It’s interesting to observe and build LLM-driven solutions in Networking.
The biggest challenges that most of us networking people have are around velocity (how fast we can build and scale networks) and how effectively we can operate them (avoid defects, fix them fast when something breaks).
LLMs are great in both areas. AI helps with deployment challenges by speeding up tooling development and the creation of workflows on orchestration platforms. A manual process step today, say - reserving an IP address in an IP DB — is automated the next day instead of on a backlog for years. This post is an example of that (config-gen/config-deploy).

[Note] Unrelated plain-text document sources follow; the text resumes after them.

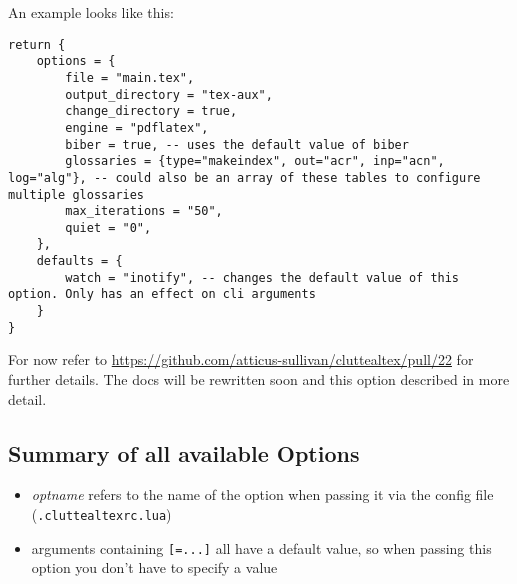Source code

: \documentclass[a4paper, 11pt]{scrartcl}
\begin{document}
An example looks like this:
\begin{verbatim}
return {
	options = {
		file = "main.tex",
		output_directory = "tex-aux",
		change_directory = true,
		engine = "pdflatex",
		biber = true, -- uses the default value of biber
		glossaries = {type="makeindex", out="acr", inp="acn", log="alg"}, -- could also be an array of these tables to configure multiple glossaries
		max_iterations = "50",
		quiet = "0",
	},
	defaults = {
		watch = "inotify", -- changes the default value of this option. Only has an effect on cli arguments 
	}
}
\end{verbatim}

For now refer to \url{https://github.com/atticus-sullivan/cluttealtex/pull/22} for further details.
The docs will be rewritten soon and this option described in more detail.

\begin{landscape}
\section{Summary of all available Options} \label{sec:listOpt}
\begin{itemize}
	\item \emph{optname} refers to the name of the option when passing it via the config file (\texttt{.cluttealtexrc.lua})
	\item arguments containing \texttt{[=...]} all have a default value, so when passing this option you don't have to specify a value
\end{itemize}

\end{landscape}
\end{document}
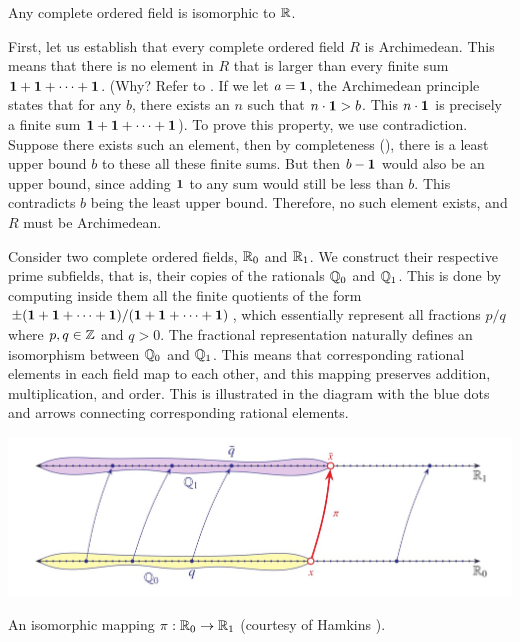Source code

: \begin{theorem}[Uniqueness of $\RR$]
  Any complete ordered field is isomorphic to $\RR$.
\end{theorem}

\begin{proofsketch}
  First, let us establish that every complete ordered field $R$ is
  Archimedean. This means that there is no element in $R$ that is
  larger than every finite sum $\textbf{1} + \textbf{1} + \dots + \textbf{1}$. (Why?
    Refer to . If we let $a = \textbf{1}$, the
    Archimedean principle states that for any $b$, there exists an $n$
    such that $n \cdot \textbf{1} > b$. This $n \cdot \textbf{1}$ is precisely a
  finite sum $\textbf{1} + \textbf{1} + \dots + \textbf{1}$). To prove this property,
  we use contradiction. Suppose there exists such an element, then by
  completeness (), there is a least upper bound
  $b$ to these all these finite sums. But then $b - \textbf{1}$ would also
  be an upper bound, since adding $\textbf{1}$ to any sum would still be
  less than $b$. This contradicts $b$ being the least upper bound.
  Therefore, no such element exists, and $R$ must be Archimedean.

  Consider two complete ordered fields, $\mathbb R_0$ and $\mathbb R_1$. We
  construct their respective prime subfields, that is, their copies
  of the rationals $\mathbb Q_0$ and $\mathbb Q_1$. This is done by computing
  inside them all the finite quotients of the form $\pm(\textbf{1} + \textbf{1} +
  \dots + \textbf{1})/(\textbf{1} + \textbf{1} + \dots + \textbf{1})$, which essentially
  represent all fractions $p/q$ where $p, q \in \mathbb Z$ and $q > 0$. The
  fractional representation naturally defines an isomorphism between
  $\mathbb Q_0$ and $\mathbb Q_1$. This means that corresponding rational
  elements in each field map to each other, and this mapping
  preserves addition, multiplication, and order. This is illustrated
  in the diagram with the blue dots and arrows connecting
  corresponding rational elements.

  \begin{tightfigure}
    \centering
    \includegraphics[width=\textwidth]{media/uniqueness-of-the-reals.jpg}
    \vspace{-24pt}
    \caption{An isomorphic mapping $\pi : \mathbb R_0 \to \mathbb R_1$ (courtesy
    of Hamkins \cite{img:uniqueness-of-r}).}
  \end{tightfigure}


\end{proofsketch}
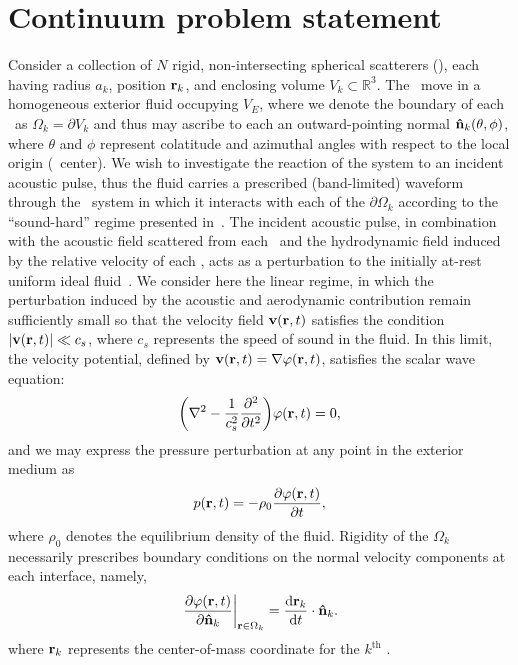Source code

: \section{Continuum problem statement}

Consider a collection of $N$ rigid, non-intersecting spherical scatterers (\bubbles), each having radius $a_k$, position $\vb{r}_k$, and enclosing volume $V_k \subset \mathbb{R}^3$.
The \bubbles\ move in a homogeneous exterior fluid occupying $V_E$, where we denote the boundary of each \bubble\ as $\Omega_k = \partial V_k$ and thus may ascribe  to each an outward-pointing normal $\vu{n}_k\qty(\theta, \phi)$,
where $\theta$ and $\phi$ represent colatitude and azimuthal angles with respect to the local origin (\bubble\ center).
We wish to investigate the reaction of the system to an incident acoustic pulse, thus the fluid carries a prescribed (band-limited) waveform through the \bubble\ system in which it interacts with each of the $\partial \Omega_k$ according to the ``sound-hard'' regime presented in~\cite{Li2014}.
The incident acoustic pulse, in combination with the acoustic field scattered from each \bubble\ and the hydrodynamic field induced by the relative velocity of each \bubble, acts as a perturbation to the initially at-rest uniform ideal fluid~\cite{Myers1992, Landau2013}.
We consider here the linear regime, in which the perturbation induced by the acoustic and aerodynamic contribution remain sufficiently small so that the velocity field $\vb{v}(\vb{r}, t)$ satisfies the condition $\abs{\vb{v}(\vb{r}, t)} \ll c_s $, where $c_s$ represents the speed of sound in the fluid.
In this limit, the velocity potential, defined by $\vb{v}(\vb{r}, t) = \nabla \varphi\qty(\vb{r}, t)$, satisfies the scalar wave equation:
\begin{equation}
  \qty(\laplacian - \frac{1}{c_s^2} \pdv[2]{t}) \varphi\qty(\vb{r}, t) = 0,
  \label{eq:Helmholtz}
\end{equation}
and we may express the pressure perturbation at any point in the exterior medium as
\begin{equation} \label{eq:Bernoulli}
  p\qty(\vb{r}, t) = - \rho_0\pdv{\varphi\qty(\vb{r}, t)}{t},
\end{equation}
where $\rho_0$ denotes the equilibrium density of the fluid.
Rigidity of the $\Omega_k$ necessarily prescribes boundary conditions on the normal velocity components at each interface, namely,
\begin{equation}
  \left.\pdv{\varphi(\vb{r},t)}{\vu{n}_k}\right|_{\vb{r} \in \Omega_k} = \dv{\vb{r}_k}{t} \cdot \vu{n}_k.
  \label{eq:boundary_conditions}
\end{equation}
where $\vb{r}_k$ represents the center-of-mass coordinate for the $k^\text{th}$ \bubble.

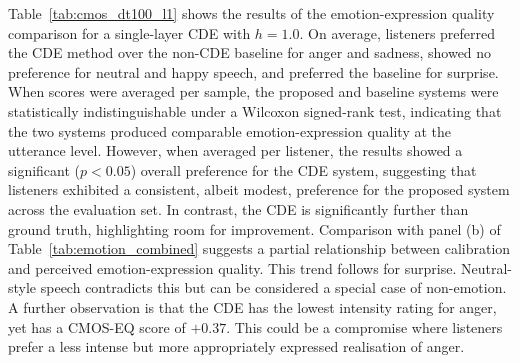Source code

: Table~\ref{tab:cmos_dt100_l1} shows the results of the emotion-expression quality comparison for a single-layer \ac{CDE} with $h=1.0$. On average, listeners preferred the \ac{CDE} method over the non-CDE baseline for anger and sadness, showed no preference for neutral and happy speech, and preferred the baseline for surprise. When scores were averaged per sample, the proposed and baseline systems were statistically indistinguishable under a Wilcoxon signed-rank test, indicating that the two systems produced comparable emotion-expression quality at the utterance level. However, when averaged per listener, the results showed a significant ($p<0.05$) overall preference for the \ac{CDE} system, suggesting that listeners exhibited a consistent, albeit modest, preference for the proposed system across the evaluation set. In contrast, the \ac{CDE} is significantly further than ground truth, highlighting room for improvement. Comparison with panel (b) of Table~\ref{tab:emotion_combined} suggests a partial relationship between calibration and perceived emotion-expression quality. This trend follows for surprise. Neutral-style speech contradicts this but can be considered a special case of non-emotion. A further observation is that the \ac{CDE} has the lowest intensity rating for anger, yet has a CMOS-EQ score of $+0.37$. This could be a compromise where listeners prefer a less intense but more appropriately expressed realisation of anger.


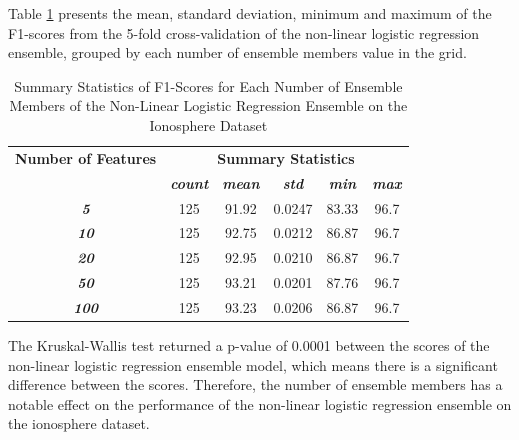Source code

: \documentclass[10pt, conference]{IEEEtran}
\begin{document}
Table \ref{table: I_member_nonlinear_performance_metrics} presents the mean, standard deviation, minimum and maximum of the
F1-scores from the 5-fold cross-validation of the non-linear logistic regression ensemble, grouped by each number of ensemble members
value in the grid.
\begin{table}[H]
    \caption{Summary Statistics of F1-Scores for Each Number of Ensemble Members of the Non-Linear Logistic Regression Ensemble on the Ionosphere Dataset}
    \begin{center}
        \begin{tabular}{|c||c|c|c|c|c|}
            \hline
            \textbf{Number of Features}&\multicolumn{5}{|c|}{\textbf{Summary Statistics}} \\
            \cline{2-6}
                                &\textbf{\textit{count}} & \textbf{\textit{mean}} & \textbf{\textit{std}} & \textbf{\textit{min}} & \textbf{\textit{max}}\\
            \hline
            \textbf{\textit{5}}   & 125 & 91.92 & 0.0247 & 83.33 & 96.7 \\
            \textbf{\textit{10}}  & 125 & 92.75 & 0.0212 & 86.87 & 96.7 \\
            \textbf{\textit{20}}  & 125 & 92.95 & 0.0210 & 86.87 & 96.7 \\
            \textbf{\textit{50}}  & 125 & 93.21 & 0.0201 & 87.76 & 96.7 \\
            \textbf{\textit{100}} & 125 & 93.23 & 0.0206 & 86.87 & 96.7 \\
            \hline
        \end{tabular}
    \end{center}
    \label{table: I_member_nonlinear_performance_metrics}
\end{table}
The Kruskal-Wallis test returned a p-value of 0.0001 between the scores of the non-linear logistic regression ensemble model,
which means there is a significant difference between the scores. Therefore, the number of ensemble members
has a notable effect on the performance of the non-linear logistic regression ensemble on the ionosphere dataset.
\end{document}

Operations use-cases are more interesting, IMO, and address the “too many signals” problems that we face. Network substrate telemetry, overlay telemetry, service host metrics, service metrics, customer metrics, recent change data, prior alarms - the list goes on. Being a network operator is not for the faint of heart and is under-mentioned on high stress job lists. AI makes AMAZINGLY good network operations triage agents, since they are able to immediately process so many signals.
Exciting times!
>LLMs are great in both areas.
Nuance. LLMs are just going to report that they cant SSH to an endpoint, after delivering your vibeconfig, and throw it back to you to resolve connectivity. Your velocity with LLMs will stall at break fix every time.
>AI makes AMAZINGLY good network operations triage agents, since they are able to immediately process so many signals.
I have seen a lot of tokens spent on solutions that could have just been grafana.